# ACTIVITY
Search the entries for the word "выражения" and return every line where it is found.

# SUPPLIED ENTRIES
* * *

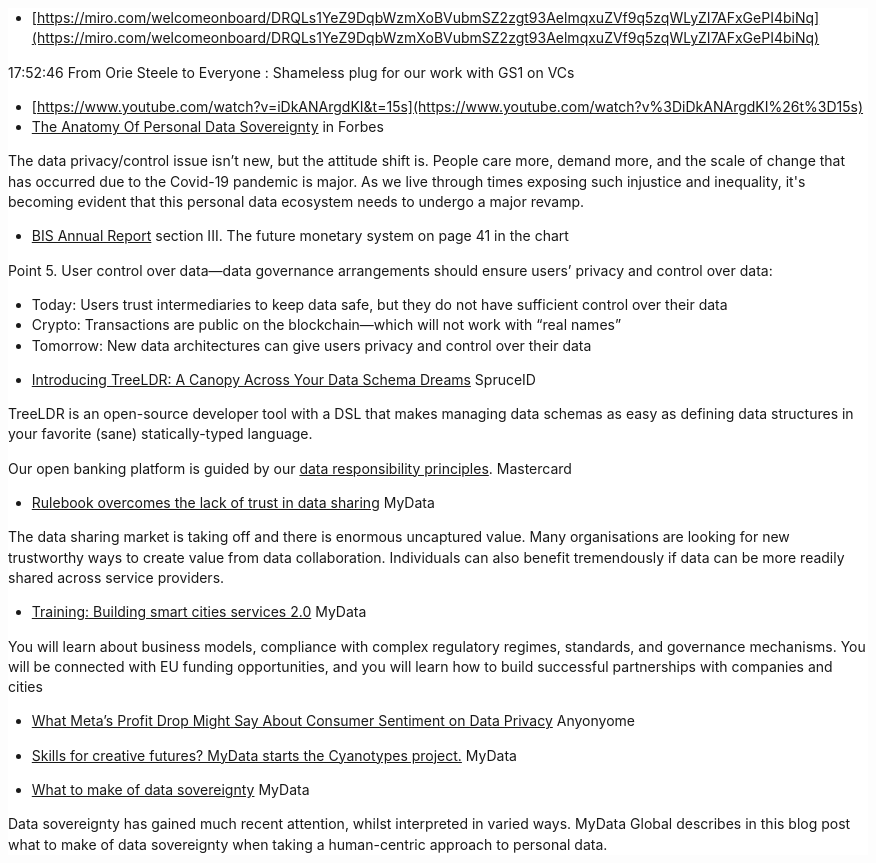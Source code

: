 * [https://miro.com/welcomeonboard/DRQLs1YeZ9DqbWzmXoBVubmSZ2zgt93AelmqxuZVf9q5zqWLyZI7AFxGePI4biNq](https://miro.com/welcomeonboard/DRQLs1YeZ9DqbWzmXoBVubmSZ2zgt93AelmqxuZVf9q5zqWLyZI7AFxGePI4biNq)

17:52:46 From Orie Steele to Everyone : Shameless plug for our work with GS1 on VCs

* [https://www.youtube.com/watch?v=iDkANArgdKI&t=15s](https://www.youtube.com/watch?v%3DiDkANArgdKI%26t%3D15s)
* [The Anatomy Of Personal Data Sovereignty](https://www.forbes.com/sites/forbesbusinesscouncil/2021/05/04/the-anatomy-of-personal-data-sovereignty/?sh%3D69dbea5761e1) in Forbes

The data privacy/control issue isn’t new, but the attitude shift is. People care more, demand more, and the scale of change that has occurred due to the Covid-19 pandemic is major. As we live through times exposing such injustice and inequality, it's becoming evident that this personal data ecosystem needs to undergo a major revamp.
* [BIS Annual Report](https://www.bis.org/publ/arpdf/ar2022e3.pdf) section III. The future monetary system on page 41 in the chart

Point 5. User control over data—data governance arrangements should ensure users’ privacy and control over data:

- Today: Users trust intermediaries to keep data safe, but they do not have sufficient control over their data
- Crypto: Transactions are public on the blockchain—which will not work with “real names”
- Tomorrow: New data architectures can give users privacy and control over their data


* [Introducing TreeLDR: A Canopy Across Your Data Schema Dreams](https://blog.spruceid.com/introducing-treeldr-a-canopy-across-your-data-schemas/) SpruceID

TreeLDR is an open-source developer tool with a DSL that makes managing data schemas as easy as defining data structures in your favorite (sane) statically-typed language.

Our open banking platform is guided by our [data responsibility principles](https://www.mastercard.com/news/perspectives/2022/data-responsibility-and-inclusion/). Mastercard


* [Rulebook overcomes the lack of trust in data sharing](https://www.mydata.org/2022/08/30/rulebook-overcomes-the-lack-of-trust-in-data-sharing/) MyData

The data sharing market is taking off and there is enormous uncaptured value. Many organisations are looking for new trustworthy ways to create value from data collaboration. Individuals can also benefit tremendously if data can be more readily shared across service providers.

* [Training: Building smart cities services 2.0](https://oldwww.mydata.org/h3c/) MyData

You will learn about business models, compliance with complex regulatory regimes, standards, and governance mechanisms. You will be connected with EU funding opportunities, and you will learn how to build successful partnerships with companies and cities

* [What Meta’s Profit Drop Might Say About Consumer Sentiment on Data Privacy](https://anonyome.com/2022/09/what-metas-profit-drop-might-say-about-consumer-sentiment-on-data-privacy/) Anyonyome


* [Skills for creative futures? MyData starts the Cyanotypes project.](https://www.mydata.org/2022/09/21/mydata-starts-cyanotypes-project/) MyData

* [What to make of data sovereignty](https://www.mydata.org/2022/09/26/data-sovereignty/) MyData

Data sovereignty has gained much recent attention, whilst interpreted in varied ways. MyData Global describes in this blog post what to make of data sovereignty when taking a human-centric approach to personal data.
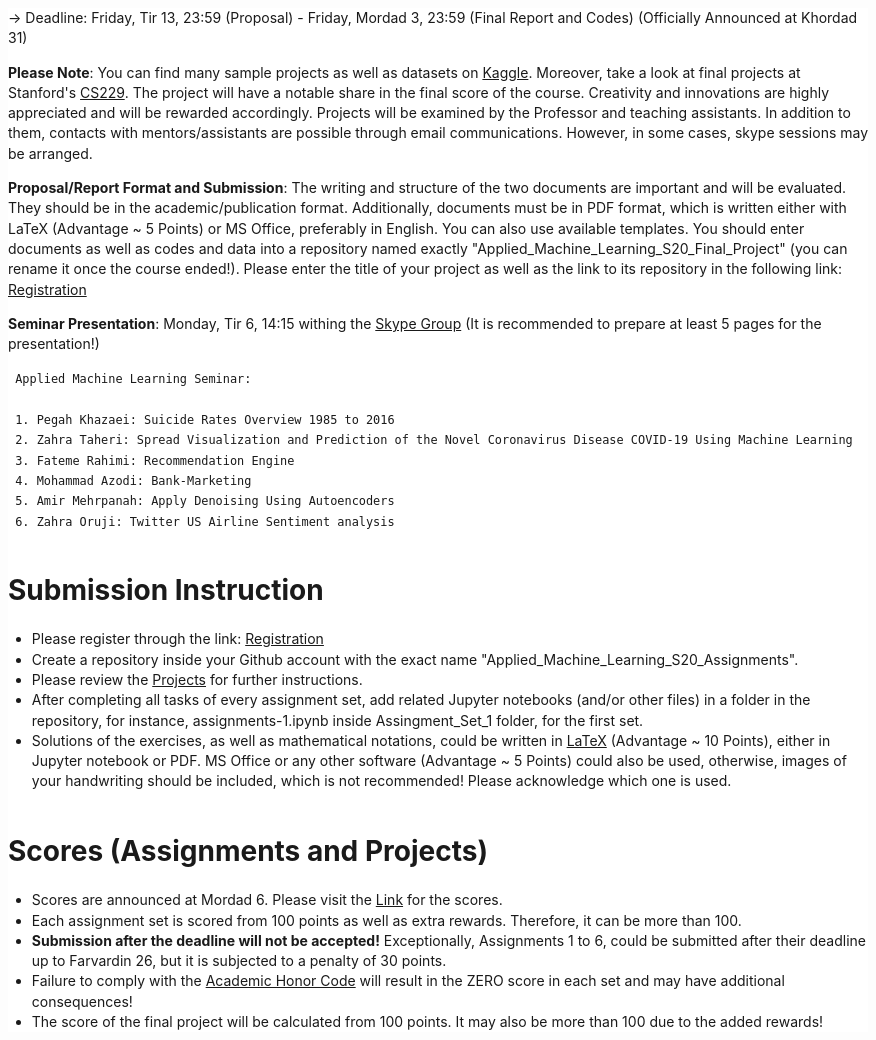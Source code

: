 -> Deadline: Friday, Tir 13, 23:59 (Proposal) - Friday, Mordad 3, 23:59 (Final Report and Codes) (Officially Announced at Khordad 31) 
 
**Please Note**: You can find many sample projects as well as datasets on [Kaggle](https://www.kaggle.com/). Moreover, take a look at final projects at Stanford's [CS229](http://cs229.stanford.edu/projects.html). The project will have a notable share in the final score of the course. Creativity and innovations are highly appreciated and will be rewarded accordingly. Projects will be examined by the Professor and teaching assistants. In addition to them, contacts with mentors/assistants are possible through email communications. However, in some cases, skype sessions may be arranged. 

**Proposal/Report Format and Submission**: The writing and structure of the two documents are important and will be evaluated. They should be in the academic/publication format. Additionally, documents must be in PDF format, which is written either with LaTeX (Advantage ~ 5 Points) or MS Office, preferably in English. You can also use available templates. You should enter documents as well as codes and data into a repository named exactly "Applied_Machine_Learning_S20_Final_Project" (you can rename it once the course ended!). Please enter the title of your project as well as the link to its repository in the following link: [Registration](https://docs.google.com/document/d/1n4WDjIZMKNghwnWzMhJKfUPSfHzUeyb4eholMpyMILY/edit?usp=sharing)  

**Seminar Presentation**: Monday, Tir 6, 14:15 withing the [Skype Group](https://join.skype.com/kJ6WepEDrsnt) (It is recommended to prepare at least 5 pages for the presentation!) 

     Applied Machine Learning Seminar:
     
     1. Pegah Khazaei: Suicide Rates Overview 1985 to 2016
     2. Zahra Taheri: Spread Visualization and Prediction of the Novel Coronavirus Disease COVID-19 Using Machine Learning
     3. Fateme Rahimi: Recommendation Engine 
     4. Mohammad Azodi: Bank-Marketing
     5. Amir Mehrpanah: Apply Denoising Using Autoencoders
     6. Zahra Oruji: Twitter US Airline Sentiment analysis

# Submission Instruction 

* Please register through the link: [Registration](https://docs.google.com/document/d/1n4WDjIZMKNghwnWzMhJKfUPSfHzUeyb4eholMpyMILY/edit?usp=sharing)
* Create a repository inside your Github account with the exact name "Applied_Machine_Learning_S20_Assignments".
* Please review the [Projects](https://github.com/hhaji/Applied-Machine-Learning/tree/master/Projects) for further instructions.
* After completing all tasks of every assignment set, add related Jupyter notebooks (and/or other files) in a folder in the repository, for instance, assignments-1.ipynb inside Assingment_Set_1 folder, for the first set.
* Solutions of the exercises, as well as mathematical notations, could be written in [LaTeX](https://github.com/hhaji/Applied-Machine-Learning#latex) (Advantage ~ 10 Points), either in Jupyter notebook or PDF. MS Office or any other software (Advantage ~ 5 Points) could also be used, otherwise, images of your handwriting should be included, which is not recommended! Please acknowledge which one is used.

# Scores (Assignments and Projects)

* Scores are announced at Mordad 6. Please visit the [Link](https://docs.google.com/spreadsheets/d/1ygd1pvTxv3YbedejVGhXTZJ349-rLdRuPKt32WkhXCY/edit?usp=sharing) for the scores.
* Each assignment set is scored from 100 points as well as extra rewards. Therefore, it can be more than 100.
* **Submission after the deadline will not be accepted!** Exceptionally, Assignments 1 to 6, could be submitted after their deadline up to Farvardin 26, but it is subjected to a penalty of 30 points.
* Failure to comply with the [Academic Honor Code](https://github.com/hhaji/Applied-Machine-Learning#academic-honor-code) will result in the ZERO score in each set and may have additional consequences!
* The score of the final project will be calculated from 100 points. It may also be more than 100 due to the added rewards! 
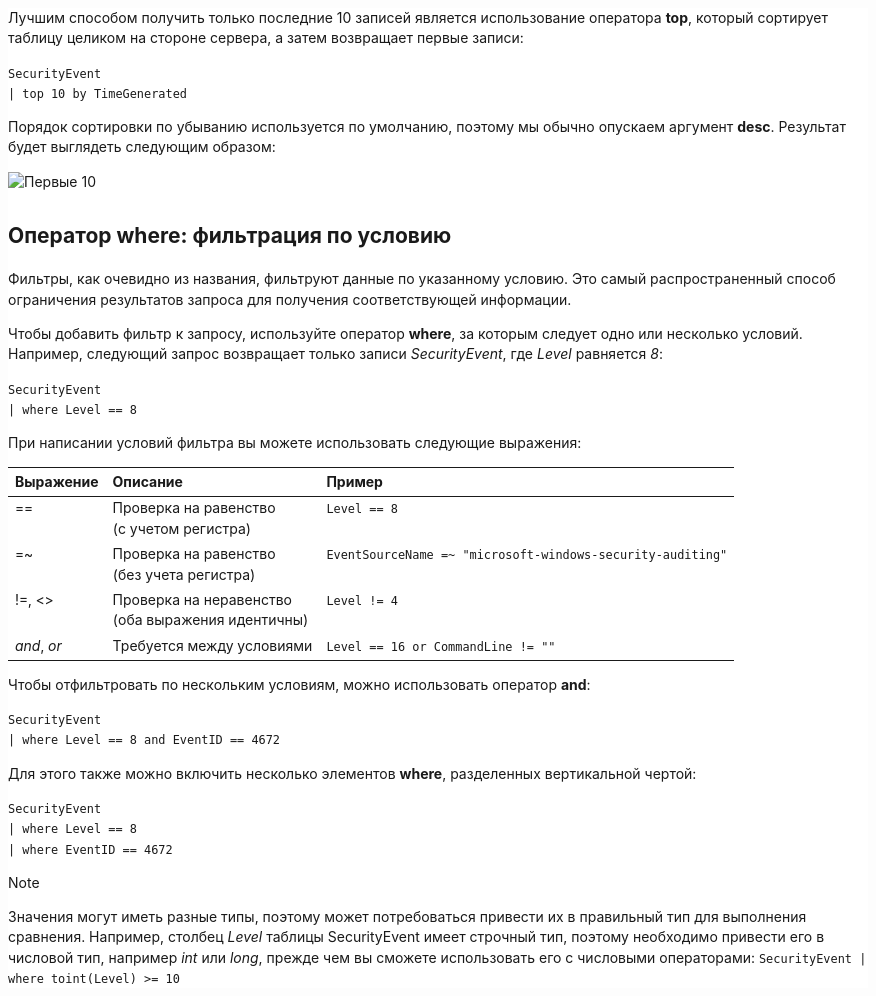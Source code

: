 Лучшим способом получить только последние 10 записей является использование оператора **top**, который сортирует таблицу целиком на стороне сервера, а затем возвращает первые записи:

```Kusto
SecurityEvent
| top 10 by TimeGenerated
```

Порядок сортировки по убыванию используется по умолчанию, поэтому мы обычно опускаем аргумент **desc**. Результат будет выглядеть следующим образом:

![Первые 10](media/get-started-queries/top10.png)


## <a name="where-filtering-on-a-condition"></a>Оператор where: фильтрация по условию
Фильтры, как очевидно из названия, фильтруют данные по указанному условию. Это самый распространенный способ ограничения результатов запроса для получения соответствующей информации.

Чтобы добавить фильтр к запросу, используйте оператор **where**, за которым следует одно или несколько условий. Например, следующий запрос возвращает только записи *SecurityEvent*, где _Level_ равняется _8_:

```Kusto
SecurityEvent
| where Level == 8
```

При написании условий фильтра вы можете использовать следующие выражения:

| Выражение | Описание | Пример |
|:---|:---|:---|
| == | Проверка на равенство<br>(с учетом регистра) | `Level == 8` |
| =~ | Проверка на равенство<br>(без учета регистра) | `EventSourceName =~ "microsoft-windows-security-auditing"` |
| !=, <> | Проверка на неравенство<br>(оба выражения идентичны) | `Level != 4` |
| *and*, *or* | Требуется между условиями| `Level == 16 or CommandLine != ""` |

Чтобы отфильтровать по нескольким условиям, можно использовать оператор **and**:

```Kusto
SecurityEvent
| where Level == 8 and EventID == 4672
```

Для этого также можно включить несколько элементов **where**, разделенных вертикальной чертой:

```Kusto
SecurityEvent
| where Level == 8 
| where EventID == 4672
```
    
> [!NOTE]
> Значения могут иметь разные типы, поэтому может потребоваться привести их в правильный тип для выполнения сравнения. Например, столбец *Level* таблицы SecurityEvent имеет строчный тип, поэтому необходимо привести его в числовой тип, например *int* или *long*, прежде чем вы сможете использовать его с числовыми операторами: `SecurityEvent | where toint(Level) >= 10`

* * *

# ANSWER FOR THIS EXERCISE
При написании условий фильтра вы можете использовать следующие выражения:
| !=, <> | Проверка на неравенство<br>(оба выражения идентичны) | `Level != 4` |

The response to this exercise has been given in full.